The solution to one of the Zodiac Killer’s cipher, unsolved for 51 years, was cracked by a team of citizen codebreakers earlier this month, with the FBI confirming the decoded message’s authenticity.

The “Z-340” message — coined that as it contained 340 characters, a mix of letters and symbols — was first sent to the San Francisco Chronicle in November 1969, amid of string of ciphers, threatening letters and evidence (swatches of a victim’s shirt) that the Zodiac Killer sent to the newspaper.

While some of the Zodiac Killer’s ciphers were decoded at the time, the “Z-340” message remained unsolved for 51 years, until the codebreakers — David Oranchak of the U.S., Sam Blake of Australia and Jarl Van Eycke of Belgium — revisited the cipher using Blake’s decryption software; in a YouTube video posted Friday, Oranchak detailed how the message was decoded and why it took so long. (In addition to the Zodiac Killer’s not-great spelling, he also erroneously misplaced characters in his own code.)

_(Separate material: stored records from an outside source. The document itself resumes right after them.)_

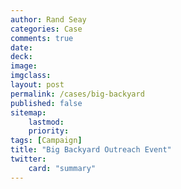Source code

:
 ```yaml
---
author: Rand Seay
categories: Case
comments: true
date: 
deck: 
image: 
imgclass: 
layout: post
permalink: /cases/big-backyard
published: false
sitemap:
    lastmod: 
    priority: 
tags: [Campaign]
title: "Big Backyard Outreach Event"
twitter: 
    card: "summary"
---
```


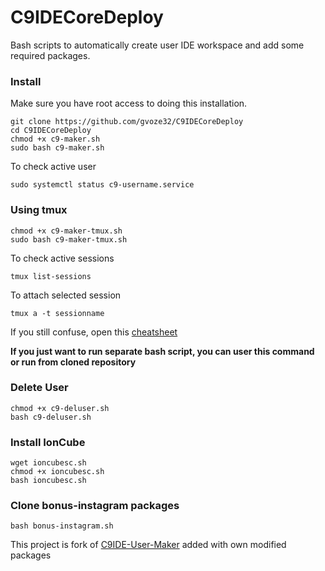 # C9IDECoreDeploy

Bash scripts to automatically create user IDE workspace and add some required packages.

### Install

Make sure you have root access to doing this installation.

```
git clone https://github.com/gvoze32/C9IDECoreDeploy
cd C9IDECoreDeploy
chmod +x c9-maker.sh
sudo bash c9-maker.sh
```

To check active user

```
sudo systemctl status c9-username.service
```

### Using tmux

```
chmod +x c9-maker-tmux.sh
sudo bash c9-maker-tmux.sh
```

To check active sessions

```
tmux list-sessions
```

To attach selected session

```
tmux a -t sessionname
```

If you still confuse, open this [cheatsheet](https://tmuxcheatsheet.com/)

**If you just want to run separate bash script, you can user this command or run from cloned repository**

### Delete User

```
chmod +x c9-deluser.sh
bash c9-deluser.sh
```

### Install IonCube

```
wget ioncubesc.sh
chmod +x ioncubesc.sh
bash ioncubesc.sh
```

### Clone bonus-instagram packages

```
bash bonus-instagram.sh
```

This project is fork of [C9IDE-User-Maker](https://github.com/nicolasjulian/C9IDE-User-Maker) added with own modified packages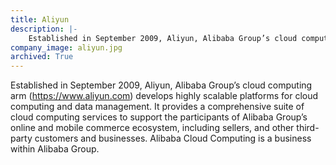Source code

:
 ```yaml
---
title: Aliyun
description: |-
    Established in September 2009, Aliyun, Alibaba Group’s cloud computing arm (https://www.aliyun.com) develops highly scalable platforms for cloud computing and data management.
company_image: aliyun.jpg
archived: True
---
```

Established in September 2009, Aliyun, Alibaba Group’s cloud computing arm (https://www.aliyun.com) develops highly scalable platforms for cloud computing and data management. It provides a comprehensive suite of cloud computing services to support the participants of Alibaba Group’s online and mobile commerce ecosystem, including sellers, and other third-party customers and businesses. Alibaba Cloud Computing is a business within Alibaba Group.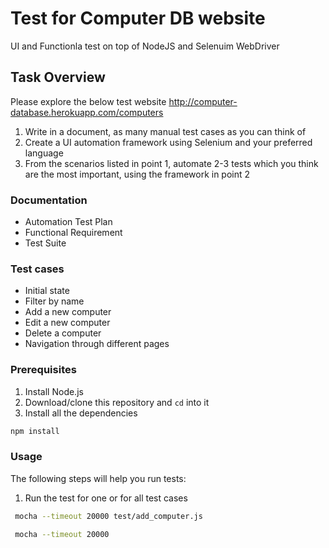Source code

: # Test for Computer DB website 
UI and Functionla test on top of NodeJS and Selenuim WebDriver

## Task Overview
Please explore the below test website
http://computer-database.herokuapp.com/computers

1. Write in a document, as many manual test cases as you can think of
2. Create a UI automation framework using Selenium and your preferred language
3. From the scenarios listed in point 1, automate 2-3 tests which you think are the most important,
using the framework in point 2
### Documentation
* Automation Test Plan
* Functional Requirement
* Test Suite

### Test cases
* Initial state
* Filter by name
* Add a new computer
* Edit a new computer
* Delete a computer
* Navigation through different pages 


### Prerequisites
1. Install Node.js
2. Download/clone this repository and `cd` into it
3. Install all the dependencies    
 ```bash
 npm install
 ```

### Usage
The following steps will help you run tests:
1. Run the test for one or for all test cases
 ```bash
  mocha --timeout 20000 test/add_computer.js
 ```
 ```bash
  mocha --timeout 20000
 ```
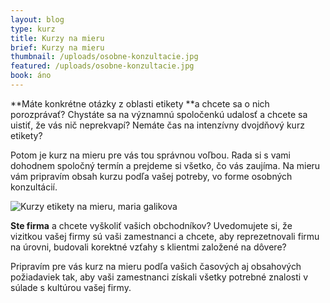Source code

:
```yaml
---
layout: blog
type: kurz
title: Kurzy na mieru
brief: Kurzy na mieru
thumbnail: /uploads/osobne-konzultacie.jpg
featured: /uploads/osobne-konzultacie.jpg
book: áno
---
```

**Máte konkrétne otázky z oblasti etikety **a chcete sa o nich porozprávať? Chystáte sa na významnú spoločenkú udalosť a chcete sa uistiť, že vás nič neprekvapí? Nemáte čas na intenzívny dvojdňový kurz etikety?

Potom je kurz na mieru pre vás tou správnou voľbou. Rada si s vami dohodnem spoločný termín  a prejdeme si všetko, čo vás zaujíma. Na mieru vám pripravím obsah kurzu podľa vašej potreby, vo forme osobných konzultácií.

![Kurzy etikety na mieru, maria galikova](/uploads/osobne-konzultacie.jpg)

**Ste firma** a chcete vyškoliť vašich obchodníkov? Uvedomujete si, že vizitkou vašej firmy sú vaši zamestnanci a chcete, aby reprezetnovali firmu na úrovni, budovali korektné vzťahy s klientmi založené na dôvere? 

Pripravím pre vás kurz na mieru podľa vašich časových aj obsahových požiadaviek tak, aby vaši zamestnanci získali všetky potrebné znalosti v súlade s kultúrou vašej firmy.

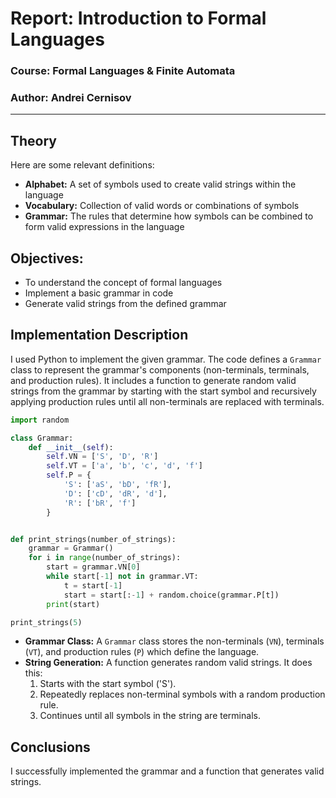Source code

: # Report: Introduction to Formal Languages

### Course: Formal Languages & Finite Automata
### Author: Andrei Cernisov

----

## Theory

Here are some relevant definitions:
* **Alphabet:** A set of symbols used to create valid strings within the language
* **Vocabulary:**  Collection of valid words or combinations of symbols
* **Grammar:** The rules that determine how symbols can be combined to form valid expressions in the language

## Objectives:

* To understand the concept of formal languages
* Implement a basic grammar in code
* Generate valid strings from the defined grammar

## Implementation Description

I used Python to implement the given grammar. The code defines a `Grammar` class to represent the grammar's components (non-terminals, terminals, and production rules). It includes a function to generate random valid strings from the grammar by starting with the start symbol and recursively applying production rules until all non-terminals are replaced with terminals.
```python
import random

class Grammar:
    def __init__(self):
        self.VN = ['S', 'D', 'R']
        self.VT = ['a', 'b', 'c', 'd', 'f']
        self.P = {
            'S': ['aS', 'bD', 'fR'],
            'D': ['cD', 'dR', 'd'],
            'R': ['bR', 'f']
        }


def print_strings(number_of_strings):
    grammar = Grammar()
    for i in range(number_of_strings):
        start = grammar.VN[0]
        while start[-1] not in grammar.VT:
            t = start[-1]
            start = start[:-1] + random.choice(grammar.P[t])
        print(start)

print_strings(5)
```

* **Grammar Class:** A `Grammar` class stores the non-terminals (`VN`), terminals (`VT`), and production rules (`P`) which define the language.
* **String Generation:** A function generates random valid strings. It does this:
    1. Starts with the start symbol ('S').
    2. Repeatedly replaces non-terminal symbols with a random production rule.
    3. Continues until all symbols in the string are terminals.

## Conclusions 

I successfully implemented the grammar and a function that generates valid strings.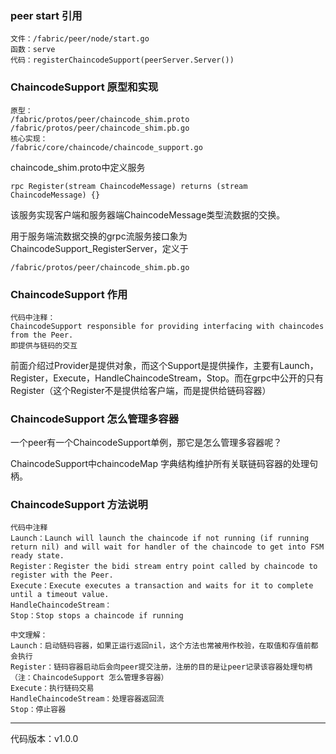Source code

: ### peer start 引用

```
文件：/fabric/peer/node/start.go
函数：serve
代码：registerChaincodeSupport(peerServer.Server())
```


### ChaincodeSupport 原型和实现

```
原型：
/fabric/protos/peer/chaincode_shim.proto
/fabric/protos/peer/chaincode_shim.pb.go
核心实现：
/fabric/core/chaincode/chaincode_support.go
```


chaincode_shim.proto中定义服务

```
rpc Register(stream ChaincodeMessage) returns (stream ChaincodeMessage) {}
```

该服务实现客户端和服务器端ChaincodeMessage类型流数据的交换。

用于服务端流数据交换的grpc流服务接口象为ChaincodeSupport_RegisterServer，定义于

```
/fabric/protos/peer/chaincode_shim.pb.go
```

### ChaincodeSupport 作用

```
代码中注释：
ChaincodeSupport responsible for providing interfacing with chaincodes from the Peer.
即提供与链码的交互
```
前面介绍过Provider是提供对象，而这个Support是提供操作，主要有Launch，Register，Execute，HandleChaincodeStream，Stop。而在grpc中公开的只有Register（这个Register不是提供给客户端，而是提供给链码容器）

### ChaincodeSupport 怎么管理多容器
一个peer有一个ChaincodeSupport单例，那它是怎么管理多容器呢？

ChaincodeSupport中chaincodeMap 字典结构维护所有关联链码容器的处理句柄。

### ChaincodeSupport 方法说明


```
代码中注释
Launch：Launch will launch the chaincode if not running (if running return nil) and will wait for handler of the chaincode to get into FSM ready state.
Register：Register the bidi stream entry point called by chaincode to register with the Peer.
Execute：Execute executes a transaction and waits for it to complete until a timeout value.
HandleChaincodeStream：
Stop：Stop stops a chaincode if running

中文理解：
Launch：启动链码容器，如果正运行返回nil，这个方法也常被用作校验，在取值和存值前都会执行
Register：链码容器启动后会向peer提交注册，注册的目的是让peer记录该容器处理句柄（注：ChaincodeSupport 怎么管理多容器）
Execute：执行链码交易
HandleChaincodeStream：处理容器返回流
Stop：停止容器
```
------------------------------------
代码版本：v1.0.0
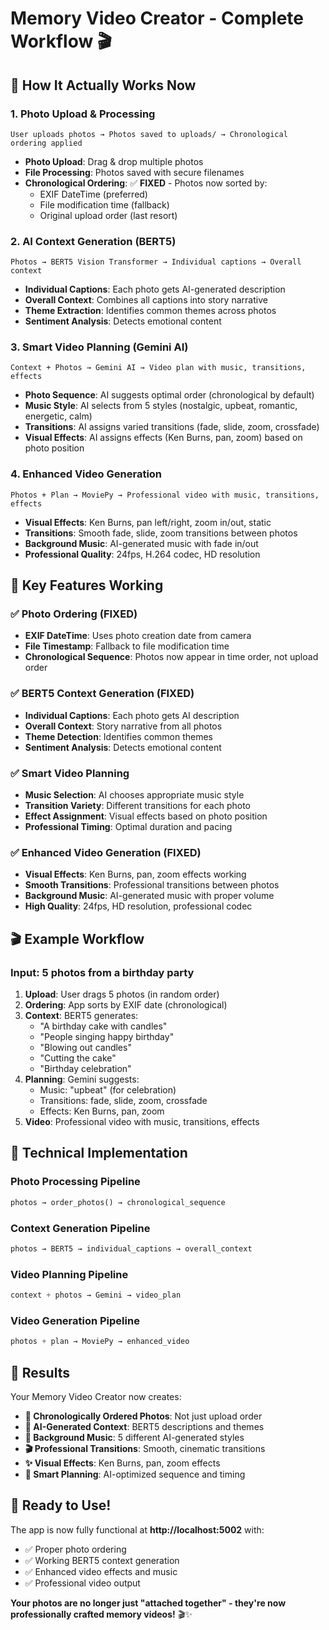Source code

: # Memory Video Creator - Complete Workflow 🎬

## 🔄 **How It Actually Works Now**

### **1. Photo Upload & Processing**
```
User uploads photos → Photos saved to uploads/ → Chronological ordering applied
```
- **Photo Upload**: Drag & drop multiple photos
- **File Processing**: Photos saved with secure filenames
- **Chronological Ordering**: ✅ **FIXED** - Photos now sorted by:
  - EXIF DateTime (preferred)
  - File modification time (fallback)
  - Original upload order (last resort)

### **2. AI Context Generation (BERT5)**
```
Photos → BERT5 Vision Transformer → Individual captions → Overall context
```
- **Individual Captions**: Each photo gets AI-generated description
- **Overall Context**: Combines all captions into story narrative
- **Theme Extraction**: Identifies common themes across photos
- **Sentiment Analysis**: Detects emotional content

### **3. Smart Video Planning (Gemini AI)**
```
Context + Photos → Gemini AI → Video plan with music, transitions, effects
```
- **Photo Sequence**: AI suggests optimal order (chronological by default)
- **Music Style**: AI selects from 5 styles (nostalgic, upbeat, romantic, energetic, calm)
- **Transitions**: AI assigns varied transitions (fade, slide, zoom, crossfade)
- **Visual Effects**: AI assigns effects (Ken Burns, pan, zoom) based on photo position

### **4. Enhanced Video Generation**
```
Photos + Plan → MoviePy → Professional video with music, transitions, effects
```
- **Visual Effects**: Ken Burns, pan left/right, zoom in/out, static
- **Transitions**: Smooth fade, slide, zoom transitions between photos
- **Background Music**: AI-generated music with fade in/out
- **Professional Quality**: 24fps, H.264 codec, HD resolution

## 🎯 **Key Features Working**

### ✅ **Photo Ordering (FIXED)**
- **EXIF DateTime**: Uses photo creation date from camera
- **File Timestamp**: Fallback to file modification time
- **Chronological Sequence**: Photos now appear in time order, not upload order

### ✅ **BERT5 Context Generation (FIXED)**
- **Individual Captions**: Each photo gets AI description
- **Overall Context**: Story narrative from all photos
- **Theme Detection**: Identifies common themes
- **Sentiment Analysis**: Detects emotional content

### ✅ **Smart Video Planning**
- **Music Selection**: AI chooses appropriate music style
- **Transition Variety**: Different transitions for each photo
- **Effect Assignment**: Visual effects based on photo position
- **Professional Timing**: Optimal duration and pacing

### ✅ **Enhanced Video Generation (FIXED)**
- **Visual Effects**: Ken Burns, pan, zoom effects working
- **Smooth Transitions**: Professional transitions between photos
- **Background Music**: AI-generated music with proper volume
- **High Quality**: 24fps, HD resolution, professional codec

## 🎬 **Example Workflow**

### **Input**: 5 photos from a birthday party
1. **Upload**: User drags 5 photos (in random order)
2. **Ordering**: App sorts by EXIF date (chronological)
3. **Context**: BERT5 generates:
   - "A birthday cake with candles"
   - "People singing happy birthday"
   - "Blowing out candles"
   - "Cutting the cake"
   - "Birthday celebration"
4. **Planning**: Gemini suggests:
   - Music: "upbeat" (for celebration)
   - Transitions: fade, slide, zoom, crossfade
   - Effects: Ken Burns, pan, zoom
5. **Video**: Professional video with music, transitions, effects

## 🔧 **Technical Implementation**

### **Photo Processing Pipeline**
```python
photos → order_photos() → chronological_sequence
```

### **Context Generation Pipeline**
```python
photos → BERT5 → individual_captions → overall_context
```

### **Video Planning Pipeline**
```python
context + photos → Gemini → video_plan
```

### **Video Generation Pipeline**
```python
photos + plan → MoviePy → enhanced_video
```

## 🎉 **Results**

Your Memory Video Creator now creates:
- **📸 Chronologically Ordered Photos**: Not just upload order
- **🧠 AI-Generated Context**: BERT5 descriptions and themes
- **🎵 Background Music**: 5 different AI-generated styles
- **🎬 Professional Transitions**: Smooth, cinematic transitions
- **✨ Visual Effects**: Ken Burns, pan, zoom effects
- **🎨 Smart Planning**: AI-optimized sequence and timing

## 🚀 **Ready to Use!**

The app is now fully functional at **http://localhost:5002** with:
- ✅ Proper photo ordering
- ✅ Working BERT5 context generation
- ✅ Enhanced video effects and music
- ✅ Professional video output

**Your photos are no longer just "attached together" - they're now professionally crafted memory videos!** 🎬✨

Ultimately, the codebreakers translated the cipher as:

“I hope you are having lots of fun in trying to catch me that wasnt me on the TV show which brings up a point about me I am not afraid of the gas chamber because it will send me to paradice all the sooner because I now have enough slaves to work for me where everyone else has nothing when they reach paradice so they are afraid of death I am not afraid because I know that my new life is life will be an easy one in paradice death.”

(The line about the TV show refers to an October 1969 incident where someone posing as the Zodiac Killer called into a San Francisco morning show to speak to lawyer Marvin Belli.)

Oranchak submitted the trio’s findings to the FBI earlier this month, with the agency acknowledging the code had been cracked Friday:

Speaking to the New York Times Friday, Oranchak said, “The message in that cipher. I don’t see it as being helpful to them. It’s more of the same junk that the killer liked to write about. It’s just intended to hurt people and make them afraid.”

Blake added, “It’s considered one of the holy grails of cryptography. At the time, the cipher had resisted attacks for 50 years, so any attempts to find a solution was truly a moonshot… Not only were we lucky enough to find the needle in the haystack, but we were lucky enough to pick the right haystack in order to start searching for the needle.”

The Zodiac Killer is confirmed to have killed at least five people in the Bay Area in the late Sixties and early Seventies. His identity remains unknown, and an April 1970 cipher containing 13 characters — “My name is _______” precedes the message — is still unsolved.